American Research Group (ARG) does a large amount of state primary polling and is therefore potentially influential in estimating candidate support because they contribute more polls than most other organizations. This week we saw conflicting results from ARG and Time/SRBI polls of Iowa. (See Mark Blumenthal's analysis here.) The discrepancy of ARG polls from others in Iowa has been an issue here before, as has been the question of how much any single poll influences our trend estimates. Today we take another step towards systematically answering that question.

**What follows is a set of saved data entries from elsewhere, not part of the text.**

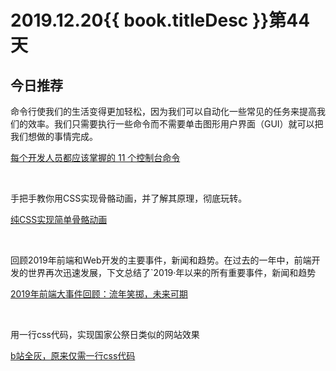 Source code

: # 2019.12.20{{ book.titleDesc }}第44天


## 今日推荐

命令行使我们的生活变得更加轻松，因为我们可以自动化一些常见的任务来提高我们的效率。我们只需要执行一些命令而不需要单击图形用户界面（GUI）就可以把我们想做的事情完成。

[每个开发人员都应该掌握的 11 个控制台命令](https://juejin.im/post/5dfc3b0de51d4557ea02b6c4)

<br />

手把手教你用CSS实现骨骼动画，并了解其原理，彻底玩转。

[纯CSS实现简单骨骼动画](https://juejin.im/post/5deb49a251882512302daa92)

<br />

回顾2019年前端和Web开发的主要事件，新闻和趋势。在过去的一年中，前端开发的世界再次迅速发展，下文总结了`2019·年以来的所有重要事件，新闻和趋势

[2019年前端大事件回顾：流年笑掷，未来可期](https://juejin.im/post/5def782ce51d4558181d27ce)

<br />

用一行css代码，实现国家公祭日类似的网站效果

[b站全灰，原来仅需一行css代码](https://juejin.im/post/5df3a049f265da33f8652882) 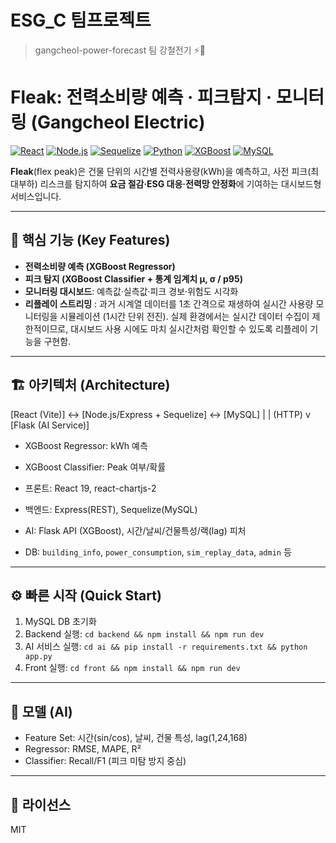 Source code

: # ESG_C 팀프로젝트
> gangcheol-power-forecast 팀 강철전기 ⚡🔌

# Fleak: 전력소비량 예측 · 피크탐지 · 모니터링 (Gangcheol Electric)

[![React](https://img.shields.io/badge/Frontend-React%2019-61dafb)]()
[![Node.js](https://img.shields.io/badge/Backend-Node.js%20%2B%20Express-339933)]()
[![Sequelize](https://img.shields.io/badge/ORM-Sequelize-3c76c3)]()
[![Python](https://img.shields.io/badge/AI-Python%20%2B%20Flask-3776ab)]()
[![XGBoost](https://img.shields.io/badge/Model-XGBoost-orange)]()
[![MySQL](https://img.shields.io/badge/DB-MySQL-00618a)]()

**Fleak**(flex peak)은 건물 단위의 시간별 전력사용량(kWh)을 예측하고, 사전 피크(최대부하) 리스크를 탐지하여 **요금 절감·ESG 대응·전력망 안정화**에 기여하는 대시보드형 서비스입니다.


---

## 🔎 핵심 기능 (Key Features)

- **전력소비량 예측 (XGBoost Regressor)**
- **피크 탐지 (XGBoost Classifier + 통계 임계치 μ, σ / p95)**
- **모니터링 대시보드**: 예측값·실측값·피크 경보·위험도 시각화
- **리플레이 스트리밍** : 과거 시계열 데이터를 1초 간격으로 재생하여 실시간 사용량 모니터링을 시뮬레이션 (1시간 단위 전진).
실제 환경에서는 실시간 데이터 수집이 제한적이므로, 대시보드 사용 시에도 마치 실시간처럼 확인할 수 있도록 리플레이 기능을 구현함.

---

## 🏗️ 아키텍처 (Architecture)

[React (Vite)] <-> [Node.js/Express + Sequelize] <-> [MySQL]
|
| (HTTP)
v
[Flask (AI Service)]
- XGBoost Regressor: kWh 예측
- XGBoost Classifier: Peak 여부/확률

- 프론트: React 19, react-chartjs-2  
- 백엔드: Express(REST), Sequelize(MySQL)  
- AI: Flask API (XGBoost), 시간/날씨/건물특성/랙(lag) 피처  
- DB: `building_info`, `power_consumption`, `sim_replay_data`, `admin` 등

---

## ⚙️ 빠른 시작 (Quick Start)

1. MySQL DB 초기화  
2. Backend 실행: `cd backend && npm install && npm run dev`  
3. AI 서비스 실행: `cd ai && pip install -r requirements.txt && python app.py`  
4. Front 실행: `cd front && npm install && npm run dev`  

---

## 🧠 모델 (AI)

- Feature Set: 시간(sin/cos), 날씨, 건물 특성, lag(1,24,168)  
- Regressor: RMSE, MAPE, R²  
- Classifier: Recall/F1 (피크 미탐 방지 중심)

---

## 📝 라이선스

MIT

In the Democratic race, ARG has consistently found support for Clinton well above that of other polling organizations. In the chart above, ARG polls are in purple, the blue line is the trend estimated with all polls, including ARG, while the red line is the trend estimate without ARG. The light blue points are all non-ARG polls, while the purple points are the ARG polls.
This lets us compare three things: ARG polls to other polls, ARG polls to the trend, and the trend with ARG to the trend without ARG.
In the case of Clinton, ARG polls are consistently far above the results of other polls. This has been widely remarked upon already. And in the Clinton case, the ARG polls have shown some decline in support in Iowa, while other polls have shown an increase in her support. This is also the case in which ARG exerts a significant influence on the trend estimator. The blue trend line (with ARG included) is well above the red trend estimate which excludes ARG. This was especially true early in 2007 when there were few polls and several from ARG, giving them an extra influence due to lack of non-ARG data. As polling frequency has increased the two trend estimates have converged, but the non-ARG estimate remains a couple of points below the overall trend.
Blumenthal has talked about possible reasons for this, and I encourage you to see his post here.
I'm more concerned with the magnitude of difference and their effects here, so will leave it to Mark to explain the "why".
It is clear that ARG's estimates for Clinton have consistently been out of line with others, and that this has had an effect on my trend estimates, making Clinton appear more competitive in the first half of 2007.
But let's also look at the other candidates. ARG is less consistent in over- or under-estimating Edwards' support. Some ARG polls have put Edwards below trend, but others have him above trend. While ARG has disagreed with other pollsters in individual polls, the effect of ARG on the trend estimate for Edwards is negligible.
On the other hand, ARG has consistently had Obama below the support found in other polls, and well below the trend estimate. Despite this, the effect of ARG on the trend estimates has been small for Obama, with the blue and red trend estimates consistently quite close to one another.
Finally, Richardson has been a bit underestimated by ARG, but again with little influence on the trend estimates.
Bottom line: ARG has had a substantial effect on the Clinton trend estimate until recently. Still, the substantive effect is not trivial. Estimates including ARG put the trend at 26.2% for Clinton, 24.2% for Edwards, a Clinton lead of 2.0 points. But excluding ARG from the trends we get Clinton at 24.6% and Edwards at 25.9%, a 1.3 point Edwards lead. Of course both estimates say the race is close in Iowa, and perhaps we should stop there. But the consistent ARG overestimate of Clinton has influenced perceptions and estimates for this race.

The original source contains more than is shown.